The Amazing Bud Powell, Vol. 1 (The Rudy Van Gelder Edition)
Earl “Bud” Powell was one of the premier articulators of bebop and one of the most important pianists in jazz history, on the same tier as Earl “Fatha” Hines from the previous generation. His first recordings as a leader, starting in 1947, were on Roost and the predecessors to Norman Granz’s Verve. But Powell also made essential recordings for Blue Note under the multi-volume rubric The Amazing Bud Powell, spanning 1949 to 1958, when he was in his glorious prime. (His mental and physical health deteriorated, leading to his death in 1966 at age 41.)
The bulk of The Amazing Bud Powell volumes featured him in the piano-bass-drums trio format that he did so much to codify as a force in modern jazz. The rhythm sections were absolute gold, and Vol. 1 includes five tunes in that vein from 1951 with bassist Curley Russell and drummer Max Roach. But the first half of Vol. 1, from 1949, finds Powell fronting one of the most astonishing quintet lineups of all time, with 19-year-old tenor saxophonist Sonny Rollins in one of his early breakthrough appearances, and Theodore “Fats” Navarro, one of the paramount post-Dizzy Gillespie trumpeters, in a fabulous sideman turn just one year before his tragic death at 26. Bassist Tommy Potter and drummer Roy Haynes complete this lineup, officially known as Bud Powell’s Modernists.

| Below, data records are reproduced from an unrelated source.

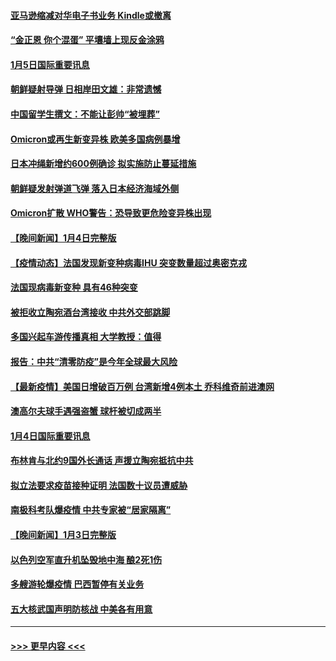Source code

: #### [亚马逊缩减对华电子书业务 Kindle或撤离](../pages/prog202/a103313236.md?t=01052100) 
#### [“金正恩 你个混蛋” 平壤墙上现反金涂鸦](../pages/prog202/a103313231.md?t=01052100) 
#### [1月5日国际重要讯息](../pages/prog202/a103313267.md?t=01052100) 
#### [朝鲜疑射导弹 日相岸田文雄：非常遗憾](../pages/prog202/a103313246.md?t=01052100) 
#### [中国留学生撰文：不能让彭帅“被埋葬”](../pages/prog202/a103313154.md?t=01052100) 
#### [Omicron或再生新变异株 欧美多国病例暴增](../pages/prog202/a103313091.md?t=01052100) 
#### [日本冲绳新增约600例确诊 拟实施防止蔓延措施](../pages/prog202/a103313076.md?t=01052100) 
#### [朝鲜疑发射弹道飞弹 落入日本经济海域外侧](../pages/prog202/a103313060.md?t=01052100) 
#### [Omicron扩散 WHO警告：恐导致更危险变异株出现](../pages/prog202/a103312998.md?t=01052100) 
#### [【晚间新闻】1月4日完整版](../pages/prog202/a103312962.md?t=01052100) 
#### [【疫情动态】法国发现新变种病毒IHU 突变数量超过奥密克戎](../pages/prog202/a103312809.md?t=01052100) 
#### [法国现病毒新变种 具有46种突变](../pages/prog202/a103312896.md?t=01052100) 
#### [被拒收立陶宛酒台湾接收 中共外交部跳脚](../pages/prog202/a103312771.md?t=01052100) 
#### [多国兴起车游传播真相 大学教授：值得](../pages/prog202/a103312759.md?t=01052100) 
#### [报告：中共“清零防疫”是今年全球最大风险](../pages/prog202/a103312694.md?t=01052100) 
#### [【最新疫情】美国日增破百万例 台湾新增4例本土 乔科维奇前进澳网](../pages/prog202/a103312562.md?t=01052100) 
#### [澳高尔夫球手遇强盗蟹 球杆被切成两半](../pages/prog202/a103312407.md?t=01052100) 
#### [1月4日国际重要讯息](../pages/prog202/a103312322.md?t=01052100) 
#### [布林肯与北约9国外长通话 声援立陶宛抵抗中共](../pages/prog202/a103312206.md?t=01052100) 
#### [拟立法要求疫苗接种证明 法国数十议员遭威胁](../pages/prog202/a103312188.md?t=01052100) 
#### [南极科考队爆疫情 中共专家被“居家隔离”](../pages/prog202/a103312069.md?t=01052100) 
#### [【晚间新闻】1月3日完整版](../pages/prog202/a103312038.md?t=01052100) 
#### [以色列空军直升机坠毁地中海 酿2死1伤](../pages/prog202/a103312082.md?t=01052100) 
#### [多艘游轮爆疫情 巴西暂停有关业务](../pages/prog202/a103312019.md?t=01052100) 
#### [五大核武国声明防核战 中美各有用意](../pages/prog202/a103311855.md?t=01052100) 

----
#### [ >>> 更早内容 <<< ](../indexes/prog202-earlier.md)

Along with his piano virtuosity and limitless improvisational resources, Powell left a book of unforgettable original music, and this package contains some of the finest examples: “Un Poco Loco” and “Parisian Thoroughfare” from the trio set, and “Bouncin’ with Bud,” “Wail,” and “Dance of the Infidels” with the quintet. There are also older standards (“You Go to My Head,” “Over the Rainbow,” “It Could Happen to You”) and bebop staples (Charlie Parker’s “Ornithology,” Gillespie’s “A Night in Tunisia,” Thelonious Monk’s “52nd Street Theme”) that shed endless light on Powell’s pianistic language and deeply musical soul.